**PROBLEM TO SOLVE**
The output is the lines below from the one with "2. **Executar script" through the one with "## ✅ STATUS ATUAL", both included, printed exactly and with no other line.

(Rendered images with source text)
↓↓↓
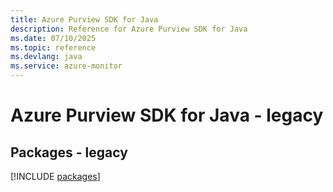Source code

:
 ```yaml
---
title: Azure Purview SDK for Java
description: Reference for Azure Purview SDK for Java
ms.date: 07/10/2025
ms.topic: reference
ms.devlang: java
ms.service: azure-monitor
---
```

# Azure Purview SDK for Java - legacy
## Packages - legacy
[!INCLUDE [packages](purview-index.md)]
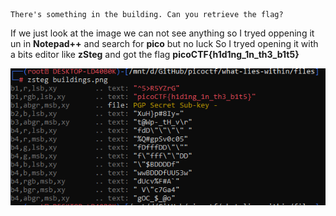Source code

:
 ```
There's something in the building. Can you retrieve the flag?
```

If we just look at the image we can not see anything so I tryed oppening it un in **Notepad++** and search for **pico** but no luck
So I tryed opening it with a bits editor like **zSteg** and got the flag **picoCTF{h1d1ng_1n_th3_b1t5}**

![img](https://raw.githubusercontent.com/L1ghtDream/picoctf/master/what-lies-within/images/1.png?raw=true)
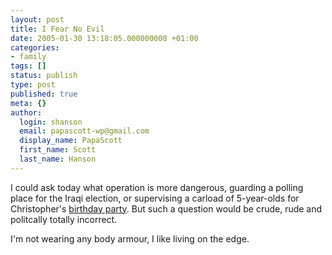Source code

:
 ```yaml
---
layout: post
title: I Fear No Evil
date: 2005-01-30 13:18:05.000000000 +01:00
categories:
- family
tags: []
status: publish
type: post
published: true
meta: {}
author:
  login: shanson
  email: papascott-wp@gmail.com
  display_name: PapaScott
  first_name: Scott
  last_name: Hanson
---
```

<p>I could ask today what operation is more dangerous, guarding a polling place for the Iraqi election, or supervising a carload of 5-year-olds for Christopher's <a href="http://www.fuxis.de/">birthday party</a>. But such a question would be crude, rude and politcally totally incorrect.</p>
<p>I'm not wearing any body armour, I like living on the edge.</p>
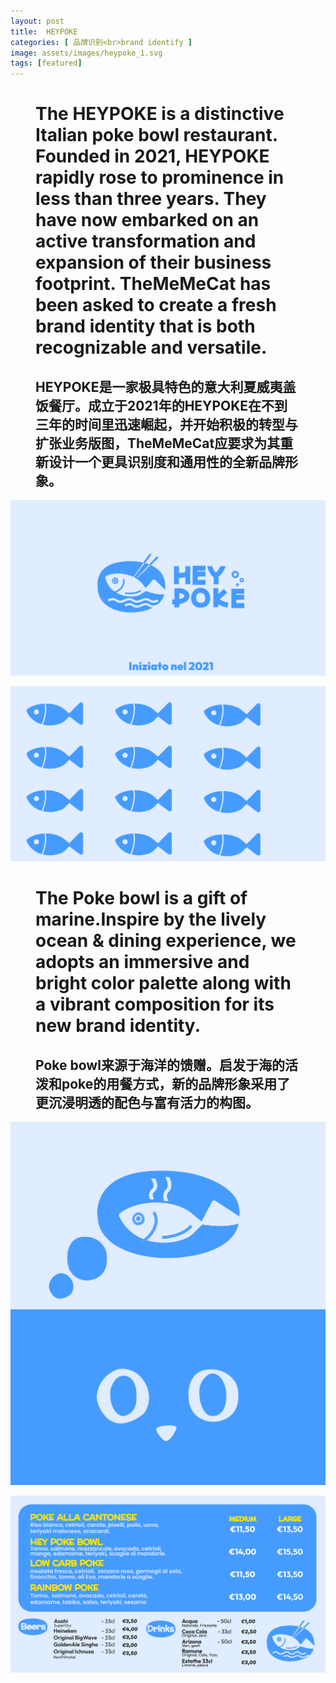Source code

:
 ```yaml
---
layout: post
title:  HEYPOKE
categories: [ 品牌识别<br>brand identify ]
image: assets/images/heypoke_1.svg
tags: [featured]
---
```

<figure class="half">
<h1>The HEYPOKE is a distinctive Italian poke bowl restaurant. Founded in 2021, HEYPOKE rapidly rose to prominence in less than three years. They have now embarked on an active transformation and expansion of their business footprint. TheMeMeCat has been asked to create a fresh brand identity that is both recognizable and versatile.</h1>
<h2>HEYPOKE是一家极具特色的意大利夏威夷盖饭餐厅。成立于2021年的HEYPOKE在不到三年的时间里迅速崛起，并开始积极的转型与扩张业务版图，TheMeMeCat应要求为其重新设计一个更具识别度和通用性的全新品牌形象。</h2>
</figure>

![](/assets/images/heypoke_2.svg)

![](/assets/images/heypoke_3.svg)

<figure class="half">
<h1>The Poke bowl is a gift of marine.Inspire by the lively ocean & dining experience, we adopts an immersive and bright color palette along with a vibrant composition for its new brand identity.</h1>
<h2>Poke bowl来源于海洋的馈赠。启发于海的活泼和poke的用餐方式，新的品牌形象采用了更沉浸明透的配色与富有活力的构图。</h2>
</figure>
<img align="right" src="/assets/images/heypoke_4.svg">

![](/assets/images/heypoke_5.svg)

![](/assets/images/heypoke_6.svg)
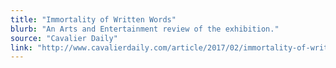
 ```yaml
---
title: "Immortality of Written Words"
blurb: "An Arts and Entertainment review of the exhibition."
source: "Cavalier Daily"
link: "http://www.cavalierdaily.com/article/2017/02/immortality-of-written-words"
---
```

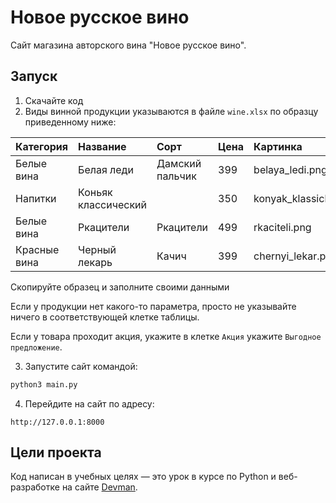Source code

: # Новое русское вино

Сайт магазина авторского вина "Новое русское вино".

## Запуск

1. Скачайте код
2. Виды винной продукции указываются в файле ` wine.xlsx ` по образцу приведенному ниже:

| Категория   |	Название	          | Сорт	          | Цена | Картинка	                | Акция                |
| :---------- | :------------------ | :-------------- | :--- | :----------------------- | -------------------- |
|Белые вина   |	Белая леди	        | Дамский пальчик |	399	 | belaya_ledi.png          |	Выгодное предложение |
|Напитки      |	Коньяк классический | 		            | 350	 | konyak_klassicheskyi.png |	                     |
|Белые вина   |	Ркацители	          | Ркацители       |	499	 | rkaciteli.png            |	                     |
|Красные вина |	Черный лекарь       |	Качич	          | 399	 | chernyi_lekar.png	      | Выгодное предложение |

Скопируйте образец и заполните своими данными

Если у продукции нет какого-то параметра, просто не указывайте ничего в соответствующей клетке таблицы.

Если у товара проходит акция, укажите в клетке ` Акция ` укажите ` Выгодное предложение `. 

3. Запустите сайт командой:
```Python
python3 main.py
```
4. Перейдите на сайт по адресу:
```
http://127.0.0.1:8000
```

## Цели проекта

Код написан в учебных целях — это урок в курсе по Python и веб-разработке на сайте [Devman](https://dvmn.org).
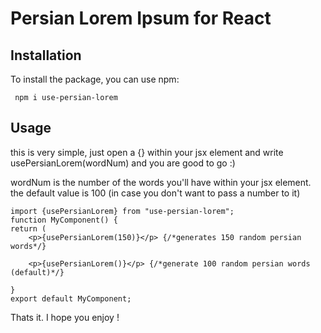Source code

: # Persian Lorem Ipsum for React

## Installation

To install the package, you can use npm:

` npm i use-persian-lorem`

## Usage

this is very simple, just open a {} within your jsx element and write usePersianLorem(wordNum) and you are good to go :)

wordNum is the number of the words you'll have within your jsx element. the default value is 100 (in case you don't want to pass a number to it)

```JSX
import {usePersianLorem} from "use-persian-lorem";
function MyComponent() {
return (
    <p>{usePersianLorem(150)}</p> {/*generates 150 random persian words*/}

    <p>{usePersianLorem()}</p> {/*generate 100 random persian words (default)*/}

}
export default MyComponent;
```

Thats it. I hope you enjoy !
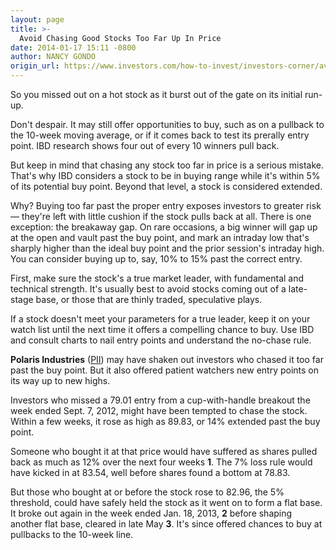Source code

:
 ```yaml
---
layout: page
title: >-
  Avoid Chasing Good Stocks Too Far Up In Price
date: 2014-01-17 15:11 -0800
author: NANCY GONDO
origin_url: https://www.investors.com/how-to-invest/investors-corner/avoid-chasing-good-stocks-too-far-up-in-price/
---
```


So you missed out on a hot stock as it burst out of the gate on its initial run-up.

Don't despair. It may still offer opportunities to buy, such as on a pullback to the 10-week moving average, or if it comes back to test its prerally entry point. IBD research shows four out of every 10 winners pull back.

But keep in mind that chasing any stock too far in price is a serious mistake. That's why IBD considers a stock to be in buying range while it's within 5% of its potential buy point. Beyond that level, a stock is considered extended.

Why? Buying too far past the proper entry exposes investors to greater risk — they're left with little cushion if the stock pulls back at all. There is one exception: the breakaway gap. On rare occasions, a big winner will gap up at the open and vault past the buy point, and mark an intraday low that's sharply higher than the ideal buy point and the prior session's intraday high. You can consider buying up to, say, 10% to 15% past the correct entry.

First, make sure the stock's a true market leader, with fundamental and technical strength. It's usually best to avoid stocks coming out of a late-stage base, or those that are thinly traded, speculative plays.

If a stock doesn't meet your parameters for a true leader, keep it on your watch list until the next time it offers a compelling chance to buy. Use IBD and consult charts to nail entry points and understand the no-chase rule.

**Polaris Industries** ([PII](https://research.investors.com/quote.aspx?symbol=PII)) may have shaken out investors who chased it too far past the buy point. But it also offered patient watchers new entry points on its way up to new highs.

Investors who missed a 79.01 entry from a cup-with-handle breakout the week ended Sept. 7, 2012, might have been tempted to chase the stock. Within a few weeks, it rose as high as 89.83, or 14% extended past the buy point.

Someone who bought it at that price would have suffered as shares pulled back as much as 12% over the next four weeks **1**. The 7% loss rule would have kicked in at 83.54, well before shares found a bottom at 78.83.

But those who bought at or before the stock rose to 82.96, the 5% threshold, could have safely held the stock as it went on to form a flat base. It broke out again in the week ended Jan. 18, 2013, **2** before shaping another flat base, cleared in late May **3**. It's since offered chances to buy at pullbacks to the 10-week line.
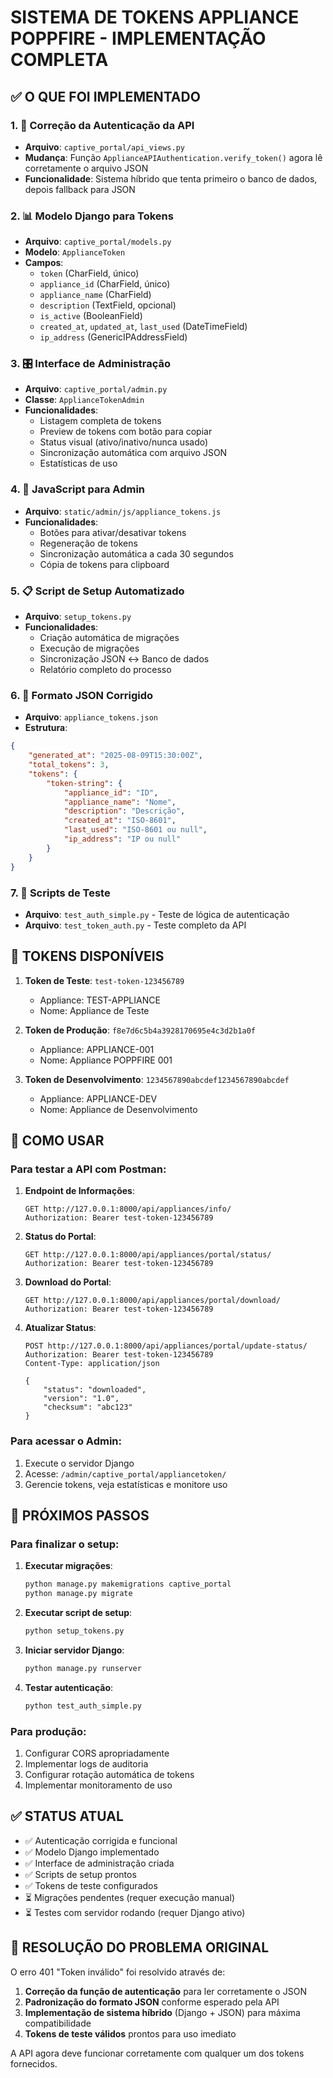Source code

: # SISTEMA DE TOKENS APPLIANCE POPPFIRE - IMPLEMENTAÇÃO COMPLETA

## ✅ O QUE FOI IMPLEMENTADO

### 1. 🔧 Correção da Autenticação da API
- **Arquivo**: `captive_portal/api_views.py`
- **Mudança**: Função `ApplianceAPIAuthentication.verify_token()` agora lê corretamente o arquivo JSON
- **Funcionalidade**: Sistema híbrido que tenta primeiro o banco de dados, depois fallback para JSON

### 2. 📊 Modelo Django para Tokens
- **Arquivo**: `captive_portal/models.py`  
- **Modelo**: `ApplianceToken`
- **Campos**:
  - `token` (CharField, único)
  - `appliance_id` (CharField, único)
  - `appliance_name` (CharField)
  - `description` (TextField, opcional)
  - `is_active` (BooleanField)
  - `created_at`, `updated_at`, `last_used` (DateTimeField)
  - `ip_address` (GenericIPAddressField)

### 3. 🎛️ Interface de Administração
- **Arquivo**: `captive_portal/admin.py`
- **Classe**: `ApplianceTokenAdmin`
- **Funcionalidades**:
  - Listagem completa de tokens
  - Preview de tokens com botão para copiar
  - Status visual (ativo/inativo/nunca usado)
  - Sincronização automática com arquivo JSON
  - Estatísticas de uso

### 4. 🎨 JavaScript para Admin
- **Arquivo**: `static/admin/js/appliance_tokens.js`
- **Funcionalidades**:
  - Botões para ativar/desativar tokens
  - Regeneração de tokens
  - Sincronização automática a cada 30 segundos
  - Cópia de tokens para clipboard

### 5. 📋 Script de Setup Automatizado
- **Arquivo**: `setup_tokens.py`
- **Funcionalidades**:
  - Criação automática de migrações
  - Execução de migrações
  - Sincronização JSON ↔ Banco de dados
  - Relatório completo do processo

### 6. 🔗 Formato JSON Corrigido
- **Arquivo**: `appliance_tokens.json`
- **Estrutura**:
```json
{
    "generated_at": "2025-08-09T15:30:00Z",
    "total_tokens": 3,
    "tokens": {
        "token-string": {
            "appliance_id": "ID",
            "appliance_name": "Nome",
            "description": "Descrição",
            "created_at": "ISO-8601",
            "last_used": "ISO-8601 ou null",
            "ip_address": "IP ou null"
        }
    }
}
```

### 7. 🧪 Scripts de Teste
- **Arquivo**: `test_auth_simple.py` - Teste de lógica de autenticação
- **Arquivo**: `test_token_auth.py` - Teste completo da API

## 🔑 TOKENS DISPONÍVEIS

1. **Token de Teste**: `test-token-123456789`
   - Appliance: TEST-APPLIANCE
   - Nome: Appliance de Teste

2. **Token de Produção**: `f8e7d6c5b4a3928170695e4c3d2b1a0f`
   - Appliance: APPLIANCE-001
   - Nome: Appliance POPPFIRE 001

3. **Token de Desenvolvimento**: `1234567890abcdef1234567890abcdef`
   - Appliance: APPLIANCE-DEV
   - Nome: Appliance de Desenvolvimento

## 🚀 COMO USAR

### Para testar a API com Postman:

1. **Endpoint de Informações**:
   ```
   GET http://127.0.0.1:8000/api/appliances/info/
   Authorization: Bearer test-token-123456789
   ```

2. **Status do Portal**:
   ```
   GET http://127.0.0.1:8000/api/appliances/portal/status/
   Authorization: Bearer test-token-123456789
   ```

3. **Download do Portal**:
   ```
   GET http://127.0.0.1:8000/api/appliances/portal/download/
   Authorization: Bearer test-token-123456789
   ```

4. **Atualizar Status**:
   ```
   POST http://127.0.0.1:8000/api/appliances/portal/update-status/
   Authorization: Bearer test-token-123456789
   Content-Type: application/json
   
   {
       "status": "downloaded",
       "version": "1.0",
       "checksum": "abc123"
   }
   ```

### Para acessar o Admin:

1. Execute o servidor Django
2. Acesse: `/admin/captive_portal/appliancetoken/`
3. Gerencie tokens, veja estatísticas e monitore uso

## 🔧 PRÓXIMOS PASSOS

### Para finalizar o setup:

1. **Executar migrações**:
   ```bash
   python manage.py makemigrations captive_portal
   python manage.py migrate
   ```

2. **Executar script de setup**:
   ```bash
   python setup_tokens.py
   ```

3. **Iniciar servidor Django**:
   ```bash
   python manage.py runserver
   ```

4. **Testar autenticação**:
   ```bash
   python test_auth_simple.py
   ```

### Para produção:

1. Configurar CORS apropriadamente
2. Implementar logs de auditoria
3. Configurar rotação automática de tokens
4. Implementar monitoramento de uso

## ✅ STATUS ATUAL

- ✅ Autenticação corrigida e funcional
- ✅ Modelo Django implementado
- ✅ Interface de administração criada
- ✅ Scripts de setup prontos
- ✅ Tokens de teste configurados
- ⏳ Migrações pendentes (requer execução manual)
- ⏳ Testes com servidor rodando (requer Django ativo)

## 🎯 RESOLUÇÃO DO PROBLEMA ORIGINAL

O erro 401 "Token inválido" foi resolvido através de:

1. **Correção da função de autenticação** para ler corretamente o JSON
2. **Padronização do formato JSON** conforme esperado pela API
3. **Implementação de sistema híbrido** (Django + JSON) para máxima compatibilidade
4. **Tokens de teste válidos** prontos para uso imediato

A API agora deve funcionar corretamente com qualquer um dos tokens fornecidos.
↑↑↑
**OUTPUT BELOW**
2. **Executar script de setup**:
   ```bash
   python setup_tokens.py
   ```

3. **Iniciar servidor Django**:
   ```bash
   python manage.py runserver
   ```

4. **Testar autenticação**:
   ```bash
   python test_auth_simple.py
   ```

### Para produção:

1. Configurar CORS apropriadamente
2. Implementar logs de auditoria
3. Configurar rotação automática de tokens
4. Implementar monitoramento de uso

## ✅ STATUS ATUAL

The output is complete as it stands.